I have a 1979 Lange, a Danish stove that I was the original owner of in 79, and burned it 24/7 for 5 winters, and compared to the old wood gobblers I had before, thought I had died and gone to heaven. It produced enough heat to keep a drafty southern Wisconsin farmhouse warm and always left a nice bed of coals for in the morning.  After 5 years, I moved, crated it up safely and always stored it in the house with the exception of one winter in a decent shed.  It was considered state of the art back then.
I have finished some remodeling and am ready to install a wood stove in a home that otherwise has hydronic heat--one main floor of ~2000 sq ft where the stove will be--good and tight construction and very well insulated in northern Wisconsin with a passive air intake for fresh air.  There is a basement that can get it's heat from a separate hydronic zone down there.
Until doing a little research and a lot of reading on this forum, I didn't know stoves had made so many advances in the last 30 years. My stove was tested and listed by Maine in 78, has met the specs of that time and my insurance is good with the info that that testing provided.  
The Lange is a cast box, kind of like the Jotuls of that era, with a chamber above the main firebox that required the exhaust to make to u-turns to exit, unless you opened a bypass and then the exhaust went straight up.  The stove was great, but I used to get creosote on the cap spark arrester to the point it would run down the outside of the class A chimney pipe.  I am now wondering if that was the stove's fault, or if I was guilty or cutting down the air flow too soon and I was the problem rather than the stove.
I am debating buying a new stove (Hearthstone Mansfield or VC Encore or ?) or using the Lange and letting it cruise with a little more air to solve the creosote problem.  Any thoughts?  Thanks in advance,  Riverbrother.


----------



## pen (Feb 4, 2011)

Welcome to the site!  You are in the company of a large group of pyro junkies as I am sure you already know.  

Are you planning on 24/7 burning or just occasional? 

What are your wood heating goals?

pen


----------



## holg (Feb 4, 2011)

Planning on 24/4 until I can cut down the out-of-the home work responsibilities, then 24/7.  I would like to heat the main kitchen/dining/livingroom open concept, with some overflow to the bedrooms via a 7' wide hallway with an overhead fan.
Thanks


----------



## pen (Feb 4, 2011)

Since that stove is still in model condition, you should be able to heat just fine with it so long as it is installed according to all appropriate distances to combustables (of course) and with a suitable chimney.

If you were to switch to a more modern stove you would save some wood and perhaps extend burn times as well.

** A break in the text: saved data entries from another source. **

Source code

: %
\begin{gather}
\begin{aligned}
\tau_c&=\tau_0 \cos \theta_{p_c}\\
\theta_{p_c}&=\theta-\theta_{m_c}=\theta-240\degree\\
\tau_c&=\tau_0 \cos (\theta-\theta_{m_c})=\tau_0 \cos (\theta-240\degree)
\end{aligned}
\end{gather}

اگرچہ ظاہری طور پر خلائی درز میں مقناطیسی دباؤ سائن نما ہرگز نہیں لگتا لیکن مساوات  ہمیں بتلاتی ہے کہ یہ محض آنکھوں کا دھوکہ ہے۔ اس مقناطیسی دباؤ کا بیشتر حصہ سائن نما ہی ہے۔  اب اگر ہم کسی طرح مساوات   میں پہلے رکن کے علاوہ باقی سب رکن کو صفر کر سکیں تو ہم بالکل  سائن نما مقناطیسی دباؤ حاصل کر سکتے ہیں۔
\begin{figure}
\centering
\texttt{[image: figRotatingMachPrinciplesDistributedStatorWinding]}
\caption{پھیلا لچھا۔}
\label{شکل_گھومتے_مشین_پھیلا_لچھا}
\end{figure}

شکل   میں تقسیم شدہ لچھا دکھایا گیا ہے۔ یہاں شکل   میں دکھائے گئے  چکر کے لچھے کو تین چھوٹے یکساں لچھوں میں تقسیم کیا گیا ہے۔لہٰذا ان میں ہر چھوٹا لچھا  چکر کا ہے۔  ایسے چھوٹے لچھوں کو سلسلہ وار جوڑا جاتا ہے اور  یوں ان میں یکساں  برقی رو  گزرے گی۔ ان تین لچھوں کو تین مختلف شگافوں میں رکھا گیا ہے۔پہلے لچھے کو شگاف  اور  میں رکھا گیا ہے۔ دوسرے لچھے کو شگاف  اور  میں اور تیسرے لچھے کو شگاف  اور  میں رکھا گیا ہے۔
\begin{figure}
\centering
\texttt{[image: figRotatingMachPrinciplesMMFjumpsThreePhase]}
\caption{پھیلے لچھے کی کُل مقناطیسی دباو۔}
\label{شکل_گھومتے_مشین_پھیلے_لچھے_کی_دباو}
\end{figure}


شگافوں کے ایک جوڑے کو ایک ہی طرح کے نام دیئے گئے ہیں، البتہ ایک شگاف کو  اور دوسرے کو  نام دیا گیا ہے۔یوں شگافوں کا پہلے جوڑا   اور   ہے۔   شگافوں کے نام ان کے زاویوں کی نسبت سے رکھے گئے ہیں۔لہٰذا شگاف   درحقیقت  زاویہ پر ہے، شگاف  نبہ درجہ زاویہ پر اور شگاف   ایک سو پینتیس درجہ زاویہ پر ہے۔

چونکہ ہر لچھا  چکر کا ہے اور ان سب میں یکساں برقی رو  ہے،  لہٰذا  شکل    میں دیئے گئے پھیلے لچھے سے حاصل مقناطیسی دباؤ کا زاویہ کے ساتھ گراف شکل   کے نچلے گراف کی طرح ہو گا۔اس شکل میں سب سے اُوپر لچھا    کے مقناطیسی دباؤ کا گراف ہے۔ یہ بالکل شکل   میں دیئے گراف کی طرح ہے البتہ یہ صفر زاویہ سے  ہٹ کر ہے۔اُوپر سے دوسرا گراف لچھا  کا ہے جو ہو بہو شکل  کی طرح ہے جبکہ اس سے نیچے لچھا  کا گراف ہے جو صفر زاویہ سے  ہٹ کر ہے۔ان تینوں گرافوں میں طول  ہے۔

Since this stove is obviously a part of your family and in good condition, I would try running the stove and seeing how you make out.  Keep checking on this site to see how others in the world are doing and if appropriate, try and find a new stove if you find the lange isn't doing what you need it to do.  

pen


----------



## Jimbob (Feb 4, 2011)

Someone on this site had good results modifying their older non-EPA stove to burn cleaner, and more efficiently.
https://www.hearth.com/econtent/index.php/forums/viewthread/60745/
Might be something to consider.


----------



## holg (Feb 4, 2011)

Wow--the modification for the non-EPA seems a little daunting, and I'm a dedicated do-it-yourselfer. 
I was thinking of using the Lange and seeing how it went.  The drawback in my situation is I think I would design the hearth and area around the stove differently for the Lange then I would for a newer stove.  With the Lange, the hearth would be deep and not as wide; with the other stoves I'm looking at, the hearth would be wider and not as deep--and the stone work I would put on the wall would change then too.
 I guess I am still wondering if that old creosote problem on the outside of the pipe was likely a result of my shutting it down too tight or an inherent problem with the stove.  The chimney I had back then was a double-walled insulated pipe going straight up--~5' to a second unheated floor, then another 8 feet to an attic, then starting at that point up the insulated chimney pipe went thru cement block ~6' to the roof  and ~2' above that at the roof ridge.  I did have a stove pipe damper also.
Thanks again, Riverbrother


----------



## begreen (Feb 4, 2011)

Lange made some really nice stoves. I think you should give it another chance with some added instrumentation (thermometers) on the flue pipe and stove so that you can lick the creosote problem. With a proper flue and dry wood, it should perform pretty well.  If you want to go this way, the first step would be to get next season's wood soon.


----------



## precaud (Feb 4, 2011)

Sounds like you have one of these:

https://www.hearth.com/econtent/index.php/wiki/Lange_Stoves

Click on "Another small spec sheet ".

Nice stove. These older stoves are smoke dragons if you damp them down too much. Maintain a lively flame and they do quite well.


----------



## defiant3 (Feb 4, 2011)

The old Lange 6302's are among my all time favorites, and I heated with one until we added on and needed more firepower.  Speaking of which, 2000 sq.ft. is alot for one of tose guys to have to do, but with everythinbg else you described, it's definately worth a try.   By the way, there are still repair parts available for that thing from Woodman's Parts Plus here in N.H.should that ever be a thing...

Happy Heating!!


----------



## MF1529 (Feb 5, 2011)

I currently have a Mansfield and I replaced a VC Encore with it.  I would urge you to heavily research the Soapstone and experience the coal build up and heating before you spend $3200 on one.  I regret buying my Mansfield because of its slow radiating type heat and the time it takes to get up to temp.  I feel it does not throw as much heat as a cast iron stove.  One thing I can say is it's the best looking stove I've seen.  This is just my 2 cents based on my experiences.  There are a number of people that love their Mansfields.   I have also read the new VC's are not built like they used to be.   I would say give the old stove a go.  You know how it's been treated and they don't make 'em like they used to.


----------



## holg (Feb 6, 2011)

I want to thank everyone who has responded to my first post on this forum.  In reading posts/replies from before, it appeared the comments were always thoughtful and helpful.  Now I have experienced that for myself, and the advice given is helping me to come to a decision.  I feel I have a handle on my original concerns related to creosote build-up in a pre-EPA stove.  As to whether to make the switch to a new stove with new technology, with the thoughts shared via the various posts, my wife and I have more to base a reasonable decision on. Thanks again. Riverbrother.


----------